EXTRA STUDY 1: find out more about the organisations that published these videos to help you think more carefully about why they might want what these worker voices say to be heard and by whom. Primark’s home page is here, and the Awaj Foundation’s is here.


iii. Hidden voices in fashion’s supply chains

Manifesto Point #3 which starts: “Fashion gives people a voice, making it possible to speak up without fear…” So far, we have questioned who is typically ‘given a voice’ in fashion activism (the working class garment workers of colour from the Global South who help someone get dressed and then appear in her reflection) and who needs to listen to, and act on, what those voices say (the wealthy white woman in the Global North who discovers recognises that these distant others help to fashion her look). We have watched and listened to what garment workers’ say about their lives and work and thought critically about how, by whom, and for what purposes their voices have been looked for to present to specific audiences (we can presume that the Primak video was made for consumers, for example, and the Awaj Founsation’s video was made for ILO policymakers). In this task, we want you to think about the voices that are missing from our understanding at the moment, and the other people that garment workers might be talking to in their efforts to change their lives for the better.

QUESTION 1: The voices that we have concentrated on so far are manly those of poor women of colour who work in garment factories in Bangladesh cutting, sewing and pressing clothes, and living in ‘shanty town’ accommodation. We know from the previous modules that there are plenty of other people working in the fashion industry all around the world, doing all kinds of different things, earning more and less money for doing so but, together, helping to make it what it is today and being able, therefore, to help change it for the better. So, of all these people, whose voices are we not hearing? List the first five you can think of.

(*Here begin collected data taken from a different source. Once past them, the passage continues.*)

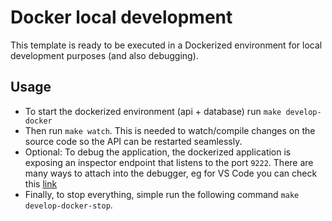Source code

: # Docker local development

This template is ready to be executed in a Dockerized environment for local development purposes (and also debugging).

## Usage

- To start the dockerized environment (api + database) run `make develop-docker`
- Then run `make watch`. This is needed to watch/compile changes on the source code so the API can be restarted seamlessly.
- Optional: To debug the application, the dockerized application is exposing an inspector endpoint that listens to the port `9222`. There are many ways to attach into the debugger, eg for VS Code you can check this [link](vscode_debug)
- Finally, to stop everything, simple run the following command `make develop-docker-stop`.


[vscode_debug]: https://github.com/microsoft/vscode-recipes/tree/master/Docker-TypeScript
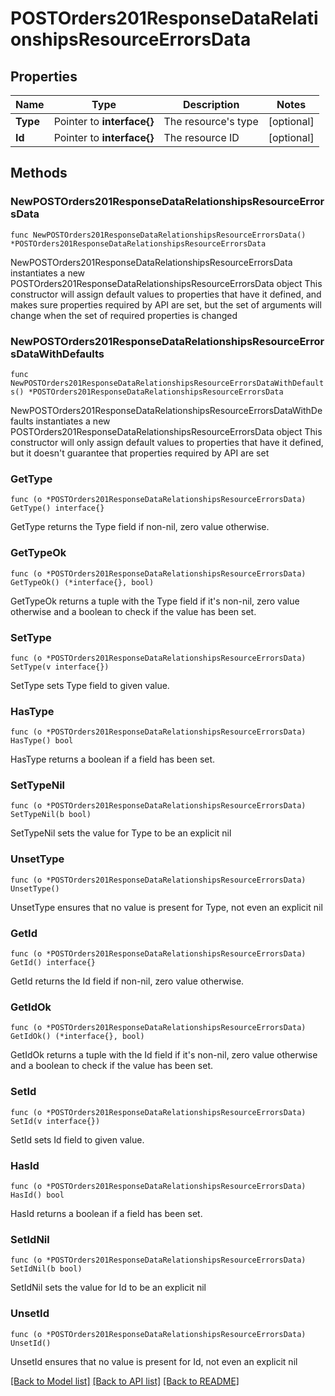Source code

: # POSTOrders201ResponseDataRelationshipsResourceErrorsData

## Properties

Name | Type | Description | Notes
------------ | ------------- | ------------- | -------------
**Type** | Pointer to **interface{}** | The resource&#39;s type | [optional] 
**Id** | Pointer to **interface{}** | The resource ID | [optional] 

## Methods

### NewPOSTOrders201ResponseDataRelationshipsResourceErrorsData

`func NewPOSTOrders201ResponseDataRelationshipsResourceErrorsData() *POSTOrders201ResponseDataRelationshipsResourceErrorsData`

NewPOSTOrders201ResponseDataRelationshipsResourceErrorsData instantiates a new POSTOrders201ResponseDataRelationshipsResourceErrorsData object
This constructor will assign default values to properties that have it defined,
and makes sure properties required by API are set, but the set of arguments
will change when the set of required properties is changed

### NewPOSTOrders201ResponseDataRelationshipsResourceErrorsDataWithDefaults

`func NewPOSTOrders201ResponseDataRelationshipsResourceErrorsDataWithDefaults() *POSTOrders201ResponseDataRelationshipsResourceErrorsData`

NewPOSTOrders201ResponseDataRelationshipsResourceErrorsDataWithDefaults instantiates a new POSTOrders201ResponseDataRelationshipsResourceErrorsData object
This constructor will only assign default values to properties that have it defined,
but it doesn't guarantee that properties required by API are set

### GetType

`func (o *POSTOrders201ResponseDataRelationshipsResourceErrorsData) GetType() interface{}`

GetType returns the Type field if non-nil, zero value otherwise.

### GetTypeOk

`func (o *POSTOrders201ResponseDataRelationshipsResourceErrorsData) GetTypeOk() (*interface{}, bool)`

GetTypeOk returns a tuple with the Type field if it's non-nil, zero value otherwise
and a boolean to check if the value has been set.

### SetType

`func (o *POSTOrders201ResponseDataRelationshipsResourceErrorsData) SetType(v interface{})`

SetType sets Type field to given value.

### HasType

`func (o *POSTOrders201ResponseDataRelationshipsResourceErrorsData) HasType() bool`

HasType returns a boolean if a field has been set.

### SetTypeNil

`func (o *POSTOrders201ResponseDataRelationshipsResourceErrorsData) SetTypeNil(b bool)`

 SetTypeNil sets the value for Type to be an explicit nil

### UnsetType
`func (o *POSTOrders201ResponseDataRelationshipsResourceErrorsData) UnsetType()`

UnsetType ensures that no value is present for Type, not even an explicit nil
### GetId

`func (o *POSTOrders201ResponseDataRelationshipsResourceErrorsData) GetId() interface{}`

GetId returns the Id field if non-nil, zero value otherwise.

### GetIdOk

`func (o *POSTOrders201ResponseDataRelationshipsResourceErrorsData) GetIdOk() (*interface{}, bool)`

GetIdOk returns a tuple with the Id field if it's non-nil, zero value otherwise
and a boolean to check if the value has been set.

### SetId

`func (o *POSTOrders201ResponseDataRelationshipsResourceErrorsData) SetId(v interface{})`

SetId sets Id field to given value.

### HasId

`func (o *POSTOrders201ResponseDataRelationshipsResourceErrorsData) HasId() bool`

HasId returns a boolean if a field has been set.

### SetIdNil

`func (o *POSTOrders201ResponseDataRelationshipsResourceErrorsData) SetIdNil(b bool)`

 SetIdNil sets the value for Id to be an explicit nil

### UnsetId
`func (o *POSTOrders201ResponseDataRelationshipsResourceErrorsData) UnsetId()`

UnsetId ensures that no value is present for Id, not even an explicit nil

[[Back to Model list]](../README.md#documentation-for-models) [[Back to API list]](../README.md#documentation-for-api-endpoints) [[Back to README]](../README.md)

QUESTION 2: We have also begun to think about who garment workers are asked to speak to and how and by whom their voices are mediated. Now we want you to look at the five people you have just listed. Who might they talk to about their lives and work in the fashion industry? Where in the world might they do this (in which countries, at work, home, where?)  How, and by whom, might their voices be mediated? How and where would we get to hear from them? Don’t worry about your answers being right or wrong.


iv. Other worker voices and their audiences

The second part of Manifesto point #3 says that fashion gives people a voice so that they can “join together in unity without repercussion and negotiate for better conditions at work and across communities.” So, let’s now look at one fascinating example of that happening – not always without repercussions – in Cambodia. In Module 3a, we looked at the concept of ‘intersectional solidarity’ through the example of the “Beautiful Clothes, Ugly Reality” fashion show. Look closely at that film and there’s a scene in which a small group of young women seem to be singing. 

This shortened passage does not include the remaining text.